Last week scientists claimed a new project debunked the notion that some of our DNA is expendible. Evolutionary biologists say that's not necessarily so. We may yet have junk in the trunk.

Here's my column for the week of September 9. It will also appear in the health and science section of the Philadelphia Inquirer:

Last week, in response to a media blitz promoting a $288 million DNA project called ENCODE, headlines announced that most of our DNA formerly known as "junk" was actually useful.
A number of scientists both inside the study and out took issue with this claim — which centered on the 98 percent of our DNA that isn't officially part of any gene.

Sorting the workers from the freeloaders in our DNA is crucial to understanding how our DNA works, and how it drives human evolution and influences our traits and health.
Some biologists dislike the term "junk DNA" because they already knew at least part of it is doing something essential — like regulating how the instructions in the genes are carried out.

The genes hold recipes for making proteins — the working parts and scaffolding of the body. Some of the rest of the DNA tells the genes how much of a given protein to make at any given time.

The goal of the ENCODE (Encylopedia of DNA Elements) project was to figure out which parts have those important regulatory jobs.

According to some scientists involved, they succeeded in pinning down where many of those regulators lurked and identified variants in that DNA that other studies have connected to a variety of diseases. Those findings could lead to new targets for drug research and new avenues for predictive genetic testing.

But long before this project was conceived, scientists had begun to explore our jungle of mystery DNA. The question of non-gene DNA came up in 1975, when researchers discovered that humans and chimpanzees were some 98 percent genetically identical. That meant we and chimps were more closely related than mice were to rats, or chimps were to gorillas.

The researchers who did the comparison pointed out that some of our differences might stem not from the genes, but from our other DNA that is regulating the genes.
That regulatory role is crucial when animals are developing in the womb. Some stretch of non-gene DNA could, for example, signal the human brain to keep growing long after chimp brain development would have shut off.

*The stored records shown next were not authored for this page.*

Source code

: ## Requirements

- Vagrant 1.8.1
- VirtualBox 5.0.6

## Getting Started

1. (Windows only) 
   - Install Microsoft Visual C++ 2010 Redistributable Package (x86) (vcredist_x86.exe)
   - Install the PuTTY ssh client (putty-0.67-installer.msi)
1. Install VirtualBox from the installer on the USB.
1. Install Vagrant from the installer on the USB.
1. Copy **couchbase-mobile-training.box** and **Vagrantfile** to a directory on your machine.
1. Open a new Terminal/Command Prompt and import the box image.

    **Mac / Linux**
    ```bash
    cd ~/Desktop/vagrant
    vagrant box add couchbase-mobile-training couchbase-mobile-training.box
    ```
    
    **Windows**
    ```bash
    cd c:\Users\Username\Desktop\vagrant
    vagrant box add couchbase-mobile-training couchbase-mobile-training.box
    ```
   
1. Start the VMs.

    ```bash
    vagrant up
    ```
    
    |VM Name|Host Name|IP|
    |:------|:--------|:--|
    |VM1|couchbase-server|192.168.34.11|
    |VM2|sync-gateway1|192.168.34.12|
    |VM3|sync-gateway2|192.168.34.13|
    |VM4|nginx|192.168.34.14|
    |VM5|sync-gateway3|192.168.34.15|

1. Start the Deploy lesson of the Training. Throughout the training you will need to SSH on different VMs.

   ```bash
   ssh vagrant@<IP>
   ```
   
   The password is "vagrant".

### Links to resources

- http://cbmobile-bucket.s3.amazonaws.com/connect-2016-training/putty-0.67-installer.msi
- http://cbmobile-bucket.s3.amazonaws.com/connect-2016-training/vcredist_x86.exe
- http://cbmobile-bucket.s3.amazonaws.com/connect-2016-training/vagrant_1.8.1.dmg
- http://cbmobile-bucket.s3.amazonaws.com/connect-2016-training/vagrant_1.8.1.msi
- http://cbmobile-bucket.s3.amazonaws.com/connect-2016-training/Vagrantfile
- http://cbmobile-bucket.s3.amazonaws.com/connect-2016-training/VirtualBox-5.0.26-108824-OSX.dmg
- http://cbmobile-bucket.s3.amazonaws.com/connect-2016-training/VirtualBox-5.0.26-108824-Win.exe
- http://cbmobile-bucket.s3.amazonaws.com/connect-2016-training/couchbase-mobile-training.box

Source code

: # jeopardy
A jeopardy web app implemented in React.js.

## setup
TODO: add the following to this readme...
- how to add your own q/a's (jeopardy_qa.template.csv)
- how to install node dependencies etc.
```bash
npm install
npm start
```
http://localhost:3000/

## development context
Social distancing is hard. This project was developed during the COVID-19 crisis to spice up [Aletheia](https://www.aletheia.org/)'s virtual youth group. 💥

In recent years, various studies have not only pinpointed important regions of non-gene DNA but connected some with specific traits.

Last year, Penn State biologist Philip Reno and colleagues identified some of those regulatory regions through a comparison across different mammals, from mice and monkeys to chimps and humans. The pieces of DNA most likely to be important are those that look the same across many different organisms. Natural selection tends to hang onto more crucial parts of the genetic code. The parts that don't influence traits can undergo all kinds of mutations and still get passed on.

Reno's group identified 500 chunks of DNA that were "conserved" across a number of different animals but lost in us. Nearly all of these chunks were not part of genes, including one piece whose loss resulted in a crucial difference between us and our fellow mammals.

That bit of DNA endows mice, cats, and other mammals with whiskers. It's also responsible for the little-known fact that most non-human male mammals have whiskery appendages on their penises — a feature sometimes called penis spines. Much discussion has centered on the evolutionary pros and cons of this feature.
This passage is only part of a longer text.